Look through the listing below and report the lines that have the word "options" in them.

Recorded information »
*-*-*
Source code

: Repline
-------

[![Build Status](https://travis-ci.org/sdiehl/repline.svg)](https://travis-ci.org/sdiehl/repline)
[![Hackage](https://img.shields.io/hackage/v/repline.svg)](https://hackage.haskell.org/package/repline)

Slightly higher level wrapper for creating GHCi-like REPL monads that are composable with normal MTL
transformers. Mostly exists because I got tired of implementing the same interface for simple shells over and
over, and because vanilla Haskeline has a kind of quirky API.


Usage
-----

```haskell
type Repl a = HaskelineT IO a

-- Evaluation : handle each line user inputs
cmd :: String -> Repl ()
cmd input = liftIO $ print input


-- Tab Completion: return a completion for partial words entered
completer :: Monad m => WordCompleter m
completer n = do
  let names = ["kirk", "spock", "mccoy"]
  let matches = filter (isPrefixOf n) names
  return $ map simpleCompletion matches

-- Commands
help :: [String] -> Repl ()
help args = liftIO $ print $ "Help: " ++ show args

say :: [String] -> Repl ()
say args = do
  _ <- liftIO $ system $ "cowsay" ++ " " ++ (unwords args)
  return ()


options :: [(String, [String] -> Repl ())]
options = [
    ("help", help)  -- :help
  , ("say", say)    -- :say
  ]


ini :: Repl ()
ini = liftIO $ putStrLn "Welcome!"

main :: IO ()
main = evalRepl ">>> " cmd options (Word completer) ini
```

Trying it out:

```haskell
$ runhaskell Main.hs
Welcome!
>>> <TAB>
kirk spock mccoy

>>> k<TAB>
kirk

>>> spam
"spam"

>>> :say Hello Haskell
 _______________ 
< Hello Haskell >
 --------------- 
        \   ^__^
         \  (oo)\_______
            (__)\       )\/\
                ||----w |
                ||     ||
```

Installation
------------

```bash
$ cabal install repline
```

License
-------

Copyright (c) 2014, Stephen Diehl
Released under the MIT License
*-*-*
Answer to this exercise »
options :: [(String, [String] -> Repl ())]
options = [
main = evalRepl ">>> " cmd options (Word completer) ini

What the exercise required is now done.